On September 9, 2010, the Company borrowed an aggregate of $50,000 from Novinvest Associated S.A. ("Novinvest"), a related party, and in return issued an unsecured promissory note (the "Note"). The Note bears interest at the rate of 3% per annum. Principal and accrued and unpaid interest on the Note are due September 9, 2011. In the event the Company cannot satisfy the demand for payment, it shall not be in default of the Note until Novinvest provides seven (7) days written notice and opportunity to cure such default. Upon such a default, the rate of interest increases to the highest rate allowed by law.
Novinvest is a division of Elmira United Corporation, which is a related party and whose relationship with the Company is discussed in the Company’s Annual Report on Form 10-K for the year ended December 31, 2009, in "Item 12. Security Ownership of Certain Beneficial Owners and Management and Related Stockholder Matters," which section is incorporated herein by reference for all purpose s.
The proceeds from the Note were used to finance the Company’s Retainer Fee due under the Letter with Blackhawk, as set forth more fully below in Item 8.01.

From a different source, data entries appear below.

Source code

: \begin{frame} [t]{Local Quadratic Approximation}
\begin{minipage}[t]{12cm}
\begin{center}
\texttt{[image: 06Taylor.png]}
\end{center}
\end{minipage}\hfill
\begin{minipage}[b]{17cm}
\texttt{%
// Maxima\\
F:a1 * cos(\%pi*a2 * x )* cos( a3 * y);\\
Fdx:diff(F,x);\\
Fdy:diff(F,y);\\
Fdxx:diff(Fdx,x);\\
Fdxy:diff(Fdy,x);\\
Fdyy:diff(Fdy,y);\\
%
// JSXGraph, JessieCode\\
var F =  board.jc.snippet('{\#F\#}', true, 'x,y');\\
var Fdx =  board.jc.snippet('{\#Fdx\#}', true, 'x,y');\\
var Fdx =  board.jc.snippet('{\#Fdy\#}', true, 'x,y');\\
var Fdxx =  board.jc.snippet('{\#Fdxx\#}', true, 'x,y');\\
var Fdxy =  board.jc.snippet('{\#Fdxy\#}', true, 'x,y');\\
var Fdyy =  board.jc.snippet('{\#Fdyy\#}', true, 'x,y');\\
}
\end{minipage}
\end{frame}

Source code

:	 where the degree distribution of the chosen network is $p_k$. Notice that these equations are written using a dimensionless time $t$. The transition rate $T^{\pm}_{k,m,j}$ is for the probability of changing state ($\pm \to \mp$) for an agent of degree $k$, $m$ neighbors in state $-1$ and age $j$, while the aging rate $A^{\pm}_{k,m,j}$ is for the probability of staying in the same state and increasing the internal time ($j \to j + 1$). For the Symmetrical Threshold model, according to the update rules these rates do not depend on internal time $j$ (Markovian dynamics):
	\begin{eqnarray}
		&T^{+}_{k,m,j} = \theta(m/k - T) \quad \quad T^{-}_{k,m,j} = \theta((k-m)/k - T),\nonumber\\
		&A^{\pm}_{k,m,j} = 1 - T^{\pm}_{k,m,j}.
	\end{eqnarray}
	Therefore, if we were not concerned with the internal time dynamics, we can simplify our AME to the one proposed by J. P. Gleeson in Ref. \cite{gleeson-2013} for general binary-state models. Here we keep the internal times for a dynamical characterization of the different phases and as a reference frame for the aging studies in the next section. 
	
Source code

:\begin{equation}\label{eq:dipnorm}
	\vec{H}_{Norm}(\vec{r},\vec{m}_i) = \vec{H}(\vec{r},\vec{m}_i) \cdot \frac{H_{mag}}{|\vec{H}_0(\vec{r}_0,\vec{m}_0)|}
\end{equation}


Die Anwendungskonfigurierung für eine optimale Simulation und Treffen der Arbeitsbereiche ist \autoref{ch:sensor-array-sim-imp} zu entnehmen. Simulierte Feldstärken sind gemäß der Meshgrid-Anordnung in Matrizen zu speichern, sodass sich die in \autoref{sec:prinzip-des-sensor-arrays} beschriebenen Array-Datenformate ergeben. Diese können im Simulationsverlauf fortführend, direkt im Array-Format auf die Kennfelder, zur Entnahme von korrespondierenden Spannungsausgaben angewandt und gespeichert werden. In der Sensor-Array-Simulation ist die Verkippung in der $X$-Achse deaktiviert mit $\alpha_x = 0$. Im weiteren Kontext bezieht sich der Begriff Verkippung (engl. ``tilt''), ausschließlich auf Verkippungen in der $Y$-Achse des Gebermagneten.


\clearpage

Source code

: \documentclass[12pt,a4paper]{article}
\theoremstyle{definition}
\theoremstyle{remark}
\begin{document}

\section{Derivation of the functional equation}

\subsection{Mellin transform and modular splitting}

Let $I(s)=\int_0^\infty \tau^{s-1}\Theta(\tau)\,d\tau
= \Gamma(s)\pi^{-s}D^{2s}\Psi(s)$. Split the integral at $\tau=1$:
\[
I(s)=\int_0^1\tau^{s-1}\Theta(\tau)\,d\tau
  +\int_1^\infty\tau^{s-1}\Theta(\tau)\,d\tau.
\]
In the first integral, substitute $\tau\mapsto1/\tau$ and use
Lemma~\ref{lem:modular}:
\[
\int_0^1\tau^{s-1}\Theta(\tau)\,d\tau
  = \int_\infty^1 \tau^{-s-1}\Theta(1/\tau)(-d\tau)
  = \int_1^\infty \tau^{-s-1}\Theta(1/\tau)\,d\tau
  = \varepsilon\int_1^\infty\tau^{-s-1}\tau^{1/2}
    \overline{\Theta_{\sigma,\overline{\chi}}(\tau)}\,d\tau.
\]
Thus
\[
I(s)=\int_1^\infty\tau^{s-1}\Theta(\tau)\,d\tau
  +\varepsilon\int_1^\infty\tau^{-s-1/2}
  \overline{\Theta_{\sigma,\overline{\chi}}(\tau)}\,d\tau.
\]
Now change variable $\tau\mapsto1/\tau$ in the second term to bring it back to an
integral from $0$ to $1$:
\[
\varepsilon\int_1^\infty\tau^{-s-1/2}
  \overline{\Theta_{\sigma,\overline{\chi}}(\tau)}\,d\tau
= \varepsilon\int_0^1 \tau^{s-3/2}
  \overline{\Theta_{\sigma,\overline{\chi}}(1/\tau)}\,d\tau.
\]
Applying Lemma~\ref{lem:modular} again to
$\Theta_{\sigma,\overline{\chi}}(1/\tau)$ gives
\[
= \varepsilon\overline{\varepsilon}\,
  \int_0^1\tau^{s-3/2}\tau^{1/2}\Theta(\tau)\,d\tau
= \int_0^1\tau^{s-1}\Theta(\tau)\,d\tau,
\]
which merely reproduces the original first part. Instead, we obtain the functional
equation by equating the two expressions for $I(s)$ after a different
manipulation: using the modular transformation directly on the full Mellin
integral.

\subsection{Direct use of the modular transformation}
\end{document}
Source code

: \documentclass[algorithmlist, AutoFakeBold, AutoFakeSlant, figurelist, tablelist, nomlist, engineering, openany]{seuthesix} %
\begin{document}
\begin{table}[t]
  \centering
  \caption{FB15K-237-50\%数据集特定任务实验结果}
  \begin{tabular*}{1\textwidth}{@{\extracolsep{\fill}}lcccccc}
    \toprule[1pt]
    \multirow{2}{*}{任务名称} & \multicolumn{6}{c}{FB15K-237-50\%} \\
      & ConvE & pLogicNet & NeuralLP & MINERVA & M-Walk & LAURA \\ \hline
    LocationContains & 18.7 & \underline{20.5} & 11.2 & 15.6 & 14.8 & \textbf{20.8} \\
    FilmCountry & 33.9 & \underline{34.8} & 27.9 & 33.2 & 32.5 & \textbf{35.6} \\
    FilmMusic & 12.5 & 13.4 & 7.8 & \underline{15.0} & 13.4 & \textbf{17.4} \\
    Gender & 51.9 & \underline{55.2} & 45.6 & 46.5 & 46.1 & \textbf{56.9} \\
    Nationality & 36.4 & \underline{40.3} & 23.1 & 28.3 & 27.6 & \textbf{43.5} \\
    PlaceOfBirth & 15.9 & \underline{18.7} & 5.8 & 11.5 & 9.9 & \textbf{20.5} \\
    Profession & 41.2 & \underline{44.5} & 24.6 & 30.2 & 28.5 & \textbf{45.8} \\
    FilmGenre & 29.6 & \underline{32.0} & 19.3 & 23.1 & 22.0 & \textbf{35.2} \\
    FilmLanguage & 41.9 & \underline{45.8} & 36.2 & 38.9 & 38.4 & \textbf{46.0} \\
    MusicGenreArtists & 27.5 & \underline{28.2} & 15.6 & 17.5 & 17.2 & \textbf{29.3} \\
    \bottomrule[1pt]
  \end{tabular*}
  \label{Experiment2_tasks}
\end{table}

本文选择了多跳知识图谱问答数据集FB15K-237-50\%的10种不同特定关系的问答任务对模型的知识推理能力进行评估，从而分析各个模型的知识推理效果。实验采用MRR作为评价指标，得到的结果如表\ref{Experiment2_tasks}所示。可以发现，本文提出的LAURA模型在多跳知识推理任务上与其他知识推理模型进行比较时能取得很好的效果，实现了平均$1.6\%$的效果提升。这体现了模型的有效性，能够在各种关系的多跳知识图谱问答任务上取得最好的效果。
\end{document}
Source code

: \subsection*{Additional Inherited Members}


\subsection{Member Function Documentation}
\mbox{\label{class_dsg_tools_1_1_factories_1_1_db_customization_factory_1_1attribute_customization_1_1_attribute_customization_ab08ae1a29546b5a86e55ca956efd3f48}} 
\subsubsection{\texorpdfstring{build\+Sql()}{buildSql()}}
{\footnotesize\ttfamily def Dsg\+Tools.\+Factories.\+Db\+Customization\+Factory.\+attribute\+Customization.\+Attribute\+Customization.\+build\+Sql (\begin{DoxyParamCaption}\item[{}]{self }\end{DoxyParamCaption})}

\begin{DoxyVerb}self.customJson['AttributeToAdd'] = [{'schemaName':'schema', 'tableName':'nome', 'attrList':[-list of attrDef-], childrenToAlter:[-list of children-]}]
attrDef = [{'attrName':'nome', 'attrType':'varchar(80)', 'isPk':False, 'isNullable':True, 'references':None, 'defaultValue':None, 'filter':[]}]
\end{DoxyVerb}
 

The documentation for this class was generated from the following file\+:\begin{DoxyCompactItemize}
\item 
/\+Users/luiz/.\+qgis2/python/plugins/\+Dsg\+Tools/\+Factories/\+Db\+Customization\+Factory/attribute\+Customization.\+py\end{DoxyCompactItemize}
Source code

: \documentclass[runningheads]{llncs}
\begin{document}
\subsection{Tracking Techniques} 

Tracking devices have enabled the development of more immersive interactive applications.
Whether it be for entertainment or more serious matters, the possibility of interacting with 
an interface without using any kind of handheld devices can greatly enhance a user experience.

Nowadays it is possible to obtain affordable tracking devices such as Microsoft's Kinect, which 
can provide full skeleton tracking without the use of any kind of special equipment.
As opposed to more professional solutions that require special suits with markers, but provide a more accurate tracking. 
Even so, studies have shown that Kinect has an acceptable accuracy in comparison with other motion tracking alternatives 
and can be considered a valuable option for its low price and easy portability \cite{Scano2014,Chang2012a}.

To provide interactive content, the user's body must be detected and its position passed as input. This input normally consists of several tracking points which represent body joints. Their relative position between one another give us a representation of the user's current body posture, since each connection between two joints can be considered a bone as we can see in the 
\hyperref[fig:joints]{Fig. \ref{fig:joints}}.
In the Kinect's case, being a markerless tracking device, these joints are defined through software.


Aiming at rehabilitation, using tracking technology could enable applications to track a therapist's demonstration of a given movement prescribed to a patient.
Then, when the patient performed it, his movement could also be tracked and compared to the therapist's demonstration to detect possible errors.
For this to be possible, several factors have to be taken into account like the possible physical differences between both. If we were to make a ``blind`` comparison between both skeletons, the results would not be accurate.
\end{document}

The foregoing description of the Note does not purport to be complete and is qualified in its entirety by reference to the Note which is attached as Exhibit 10.1 to this Current Report on Form 8-K and incorporated herein by reference.
Item 2.03 Creation of a Direct Financial Obligation or an Obligation under an Off-Balance Sheet Arrangement of a Registrant.
See Item 1.01 for a description of the Company’s financial obligations pursuant to the Note.
Item 8.01 Other Events.
On September 9, 2010, the Company signed a Client Engagement Letter (the "Letter") with Blackhawk Partners, Inc. ("Blackhawk"). The services to be rendered by Blackhawk in accordance with the Letter include seeking debt or equity financing for the Company potentially in connection with a merger or acquisition transaction. Upon execution, the Company tendered Blackhawk a non-refundable fee of $50,000. The Company has also agreed to pay Blackhawk an advisory fee equal to 6.0% of the total equity gross amount funded to the Company outside of Blackhawk proprietary funds and 3.0% of the total debt gross amount similarly funded ("Advisory Fee"). Additionally, on the 1st day of every month beginning six months from the Effective Date and continuing for a period of six months, the Company shall pay Blackhawk a monthly non-refundable advisory fee of $12,000. The Letter is terminable by either party with 30 days written notice, although the Advisory Fee shall apply for 18 months after termination.
The forego ing description of the Letter does not purport to be complete and is qualified in its entirety by reference to the Letter which is attached as Exhibit 10.2 to this Current Report on Form 8-K and incorporated herein by reference.
Item 9.01 Financial Statements and Exhibits.
(d) Exhibits.
Exhibit 10.1. Unsecured Promissory Note Made by Claimsnet.com inc. in Favor of Novinvest Associated S.A., dated September 9, 2010.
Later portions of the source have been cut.